Your first result is OK.

But :

First, it does not make any sense to give a result with $\ce{10}$ significant figures when the initial data has only $\ce{2}$ significant figures. When a data is given like here $\ce{1.8 x 10^{-5}}$, it means that the author cannot be more precise, and may admit that the exact value of $\ce{K_b}$ is somewhere between $\ce{1.75 10^{-5}}$ and $\ce{1.85 10^{-5}}$. So if you repeat the same calculation with say $\ce{1.75 10^{-5}}$, you find a still "acceptable" value of $\ce{pH = 4.6569}$. This means that you final result can be between $\ce{4.66}$ and $\ce{4.62}$. It can be written $\ce{pH = 4.64 ± 0.02}$. The six next figures do not have any meaning.

For the second problem, you add $\ce{0.00025}$ mole $\ce{HCl}$ to a mixture containing $\ce{0.016}$ mol $\ce{NH_3}$ and $\ce{0.02}$ mol $\ce{NH_4^+}$. So the final concentration of $\ce{NH_3}$ and $\ce{NH_4^+}$ are respectively $\ce{0.391 M}$ and $\ce{0.503 M}$. The log of ratio of these concentration is $\ce{0.251}$. So that the final pH is $\ce{4.49 ± 0.02}$.

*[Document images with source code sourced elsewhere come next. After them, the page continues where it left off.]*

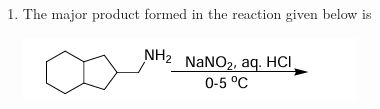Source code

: \documentclass[journal,12pt,onecolumn]{IEEEtran}
\theoremstyle{remark}
\begin{document}
\begin{enumerate}
\begin{enumerate}
        \hfill{}
    \end{enumerate}



\item The major product formed in the reaction given below is
    \begin{center}
     
        \includegraphics[width=0.5\columnwidth]{figs/q30.png}
    \end{center}
    \begin{enumerate}
        \begin{multicols}{2}
       

\end{multicols}
\end{enumerate}
\end{enumerate}
\end{document}
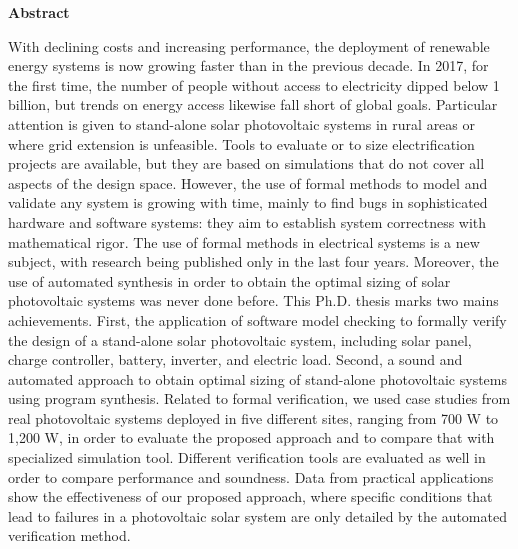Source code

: \thispagestyle{plain}
\begin{center}
%    
%    
%    
    \vspace{0.9cm}
    \textbf{Abstract}
\end{center}
With declining costs and increasing performance, the deployment of renewable energy systems is now growing faster than in the previous decade. In 2017, for the first time, the number of people without access to electricity dipped below 1 billion, but trends on energy access likewise fall short of global goals. Particular attention is given to stand-alone solar photovoltaic systems in rural areas or where grid extension is unfeasible. Tools to evaluate or to size electrification projects are available, but they are based on simulations that do not cover all aspects of the design space. However, the use of formal methods to model and validate any system is growing with time, mainly to find bugs in sophisticated hardware and software systems: they aim to establish system correctness with mathematical rigor. The use of formal methods in electrical systems is a new subject, with research being published only in the last four years.
Moreover, the use of automated synthesis in order to obtain the optimal sizing of solar photovoltaic systems was never done before. This Ph.D. thesis marks two mains achievements. First, the application of software model checking to formally verify the design of a stand-alone solar photovoltaic system, including solar panel, charge controller, battery, inverter, and electric load. Second, a sound and automated approach to obtain optimal sizing of stand-alone photovoltaic systems using program synthesis. Related to formal verification, we used case studies from real photovoltaic systems deployed in five different sites, ranging from 700 W to 1,200 W, in order to evaluate the proposed approach and to compare that with specialized simulation tool. Different verification tools are evaluated as well in order to compare performance and soundness. Data from practical applications show the effectiveness of our proposed approach, where specific conditions that lead to failures in a photovoltaic solar system are only detailed by the automated verification method.
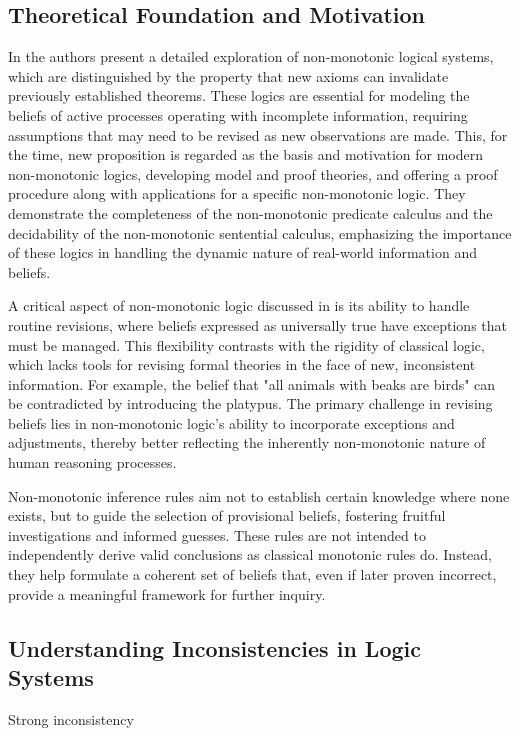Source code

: \subsection{Theoretical Foundation and Motivation}
In \cite{mcdermott_non-monotonic_1980} the authors present a detailed exploration of non-monotonic logical systems, which are distinguished by the property that new axioms can invalidate previously established theorems.
These logics are essential for modeling the beliefs of active processes operating with incomplete information, requiring assumptions that may need to be revised as new observations are made.
This, for the time, new proposition is regarded as the basis and motivation for modern non-monotonic logics, developing model and proof theories, and offering a proof procedure along with applications for a specific non-monotonic logic.
They demonstrate the completeness of the non-monotonic predicate calculus and the decidability of the non-monotonic sentential calculus, emphasizing the importance of these logics in handling the dynamic nature of real-world information and beliefs.

A critical aspect of non-monotonic logic discussed in \cite{mcdermott_non-monotonic_1980} is its ability to handle routine revisions, where beliefs expressed as universally true have exceptions that must be managed.
This flexibility contrasts with the rigidity of classical logic, which lacks tools for revising formal theories in the face of new, inconsistent information.
For example, the belief that "all animals with beaks are birds" can be contradicted by introducing the platypus.
The primary challenge in revising beliefs lies in non-monotonic logic's ability to incorporate exceptions and adjustments, thereby better reflecting the inherently non-monotonic nature of human reasoning processes.

Non-monotonic inference rules aim not to establish certain knowledge where none exists, but to guide the selection of provisional beliefs, fostering fruitful investigations and informed guesses.
These rules are not intended to independently derive valid conclusions as classical monotonic rules do.
Instead, they help formulate a coherent set of beliefs that, even if later proven incorrect, provide a meaningful framework for further inquiry.

\subsection{Understanding Inconsistencies in Logic Systems}
Strong inconsistency \cite{brewka_strong_2019}

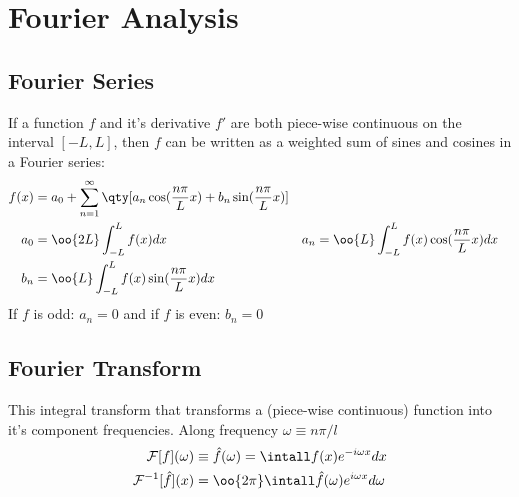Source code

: \NewDocumentCommand{}
\section{Fourier Analysis}       
\subsection{Fourier Series}
If a function $f$ and it's derivative $f'$ are both piece-wise continuous on the interval $[-L,L]$, then $f$ can be written as a weighted sum of sines and cosines in a Fourier series:
\begin{align*}
    f(x)
    &=a_0+\sum_{n=1}^\infty \qty[a_n\ft+b_n\ft*]
    \\
    a_0
    &=\oo{2L}\int_{-L}^L f(x)dx
    &
    a_n
    &= \oo{L} \int_{-L}^L f(x)\ft dx
    \\
    b_n
    &= \oo{L} \int_{-L}^L f(x)\ft* dx
\end{align*}
If $f$ is odd: $a_n=0$ and if $f$ is even: $b_n=0$
\subsection{Fourier Transform}
This integral transform that transforms a (piece-wise continuous) function into it's component frequencies. Along frequency $\omega\equiv n\pi/l$
\begin{align*}
    \mathcal{F}[f](\omega)&\equiv\hat{f}(\omega)=\intall f(x)e^{-i\omega x}dx
    \\
    \mathcal{F}^{-1}[\hat{f}](x)&=\oo{2\pi}\intall \hat{f}(\omega)e^{i\omega x}d\omega
\end{align*}
%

Try to do the third calculation by the same approach.

Answer 2

Ok, let's beat this to death with ICE tables.

(a) Calculate the pH of a buffer system that contains 0.40 M of $\ce{NH3(aq)}$ and 0.50 M of $\ce{NH4Cl(aq)}$ . Note that the $K_\beta$ value of $\ce{NH3(aq)}$ is $1.8\times10^{−5}$.

Some observations:

• We want the pH, not the pOH.

• For $\ce{NH4^+}$, $K_\alpha = \dfrac{K_\mathrm{w}}{K_\beta} = \dfrac{1.00\times10^{-14}}{1.8\times10^{−5}} = 5.556\times10^{-10},\quad \mathrm{p}K_\alpha = 9.2553 $

• Since $\ce{NH4+(aq) > NH3(aq)}$ the solution will be slightly more acidic than the $\mathrm{p}K_\alpha$

• We'll assume that the equilibrium between $\ce{NH4+(aq)}$ and $\ce{NH3(aq)}$ doesn't shift so that the Henderson-Hasselbalch approximation can be used.

$\begin{array}{|c|c|c|} \hline \ & \ce{NH3} & \ce{NH4^+} \\ \hline \text{I} & \pu{0.400 M} & \pu{0.500 M} \\ \text{C} & 0 & 0 \\ \text{E} & \pu{0.400 M} & \pu{0.500 M} \\ \hline \end{array}\\$

The Henderson-Hasselbalch approximation gives us a method to approximate the pH of the weakly acidic buffer solution as follows:

$$\mathrm{pH} \approx \mathrm{p}K_\mathrm{a} + \log\dfrac{\ce{[NH3]}}{\ce{[NH4+]}}$$ $$ = 9.2553 + \log\dfrac{0.40}{0.50} = 9.1584 \ce{->[Round] = 9.16}$$

(b) Determine the change in pH if 2.50 mL of 0.100 M HCl is added to 0.040 L of the buffer system described in part (a).

Some observations:

• Again we need to determine the pH, which we can subtract from the pH in part (a) to get the change in pH.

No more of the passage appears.